CHP Eylül 2019’da, İstanbul’da, ne hedeflerle bilinmez bir ‘Uluslararası Suriye Konferansı’ düzenlemişti. Kemal Kılıçdaroğlu, Veli Ağbaba ve büyük ihtimalle tatilini yarım bırakan Ekrem İmamoğlu da oradaydı.

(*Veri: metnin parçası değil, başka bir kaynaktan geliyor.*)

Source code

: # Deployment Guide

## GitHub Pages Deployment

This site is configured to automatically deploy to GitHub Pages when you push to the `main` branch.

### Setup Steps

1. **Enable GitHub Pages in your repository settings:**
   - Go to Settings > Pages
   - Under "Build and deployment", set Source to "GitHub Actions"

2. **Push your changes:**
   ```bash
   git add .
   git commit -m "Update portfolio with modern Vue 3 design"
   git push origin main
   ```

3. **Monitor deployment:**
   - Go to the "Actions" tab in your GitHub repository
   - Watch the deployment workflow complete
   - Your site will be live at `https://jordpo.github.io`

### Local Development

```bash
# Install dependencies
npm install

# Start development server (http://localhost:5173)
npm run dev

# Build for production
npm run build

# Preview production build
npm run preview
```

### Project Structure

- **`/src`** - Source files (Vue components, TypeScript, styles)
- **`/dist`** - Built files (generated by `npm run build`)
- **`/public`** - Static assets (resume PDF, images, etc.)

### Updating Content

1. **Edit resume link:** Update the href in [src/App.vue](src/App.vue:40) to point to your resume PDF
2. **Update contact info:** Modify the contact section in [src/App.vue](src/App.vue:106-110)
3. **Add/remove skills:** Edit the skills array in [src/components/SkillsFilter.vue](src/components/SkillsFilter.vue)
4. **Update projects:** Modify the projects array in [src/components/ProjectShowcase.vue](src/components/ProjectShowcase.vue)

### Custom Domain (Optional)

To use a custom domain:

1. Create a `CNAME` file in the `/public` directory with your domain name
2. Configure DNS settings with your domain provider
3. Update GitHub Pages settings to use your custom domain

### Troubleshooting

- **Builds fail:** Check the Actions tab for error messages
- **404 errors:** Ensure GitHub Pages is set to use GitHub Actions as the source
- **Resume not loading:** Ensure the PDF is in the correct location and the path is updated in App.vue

Suriye konusunda beynelmilel tavizler dışında bir vaadi olmayan muhalefet partisi, bu konferansa Amy Kristine Holmes adlı ABD’li bir akademisyeni de davet etti. Kristine Hanım burada PYD’nin (PKK) bir barış gücü olduğunu söyleyip (ki sosyal medyası terör propagandası ile doludur) kendisini dinlemeye gelenleri adeta mest etti!

***

Terör propagandasına dönen Suriye Konferansı’ndan sadece birkaç gün önce, İzmir’de de Tunç Soyer’in katılımıyla bir ‘Bilim Kongresi’ tertip edilmişti. En bilimsel ürünü plastik sandalyeler olan kongreye HDP Diyarbakır Büyükşehir Belediye Eş Başkanı Selçuk Mızraklı da katılmış, Mızraklı salona girdiğinde katılımcılar ne yazık ki İzmir’in dağlarını CHP bayrağı altında “Her yer Amed her yer direniş” sloganları ile inletmişti.

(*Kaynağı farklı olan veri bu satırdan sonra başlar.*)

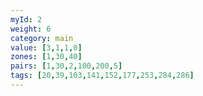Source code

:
 ```yaml
---
myId: 2
weight: 6
category: main
value: [3,1,1,0]
zones: [1,30,40]
pairs: [1,30,2,100,200,5]
tags: [20,39,103,141,152,177,253,284,286]
---
```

2019’dan bu yana bu silsile; öldürülen teröristlerin isimlerinin duvarlara yazıldığı tuhaf sergi ziyaretleri, PKK’lılar elinden kabul edilen Atatürk portresi hediyeleri, Livaneli’ye yaptırılan “Büyük yazar Demirtaş” övgüleri, “Suriye’de bize kim saldıracak ki?” tecâhül-i ârifleri ve Almanya’da örneğini gördüğümüz Öcalan posterli CHP nümayişleri ile devam etti.

***

Silsilenin son örneği ekmeğini Kemalizm kültünden (yani taştan) çıkaran Yılmaz Özdil Beyefendi oldu. Özdil, HDP’nin bilhassa cinsiyet eşitliği meselesine yaklaşımda en Atatürkçü parti olduğunu söyledikten sonra, “Seçmenine yalan söylemeyen tek parti HDP’dir” dedi.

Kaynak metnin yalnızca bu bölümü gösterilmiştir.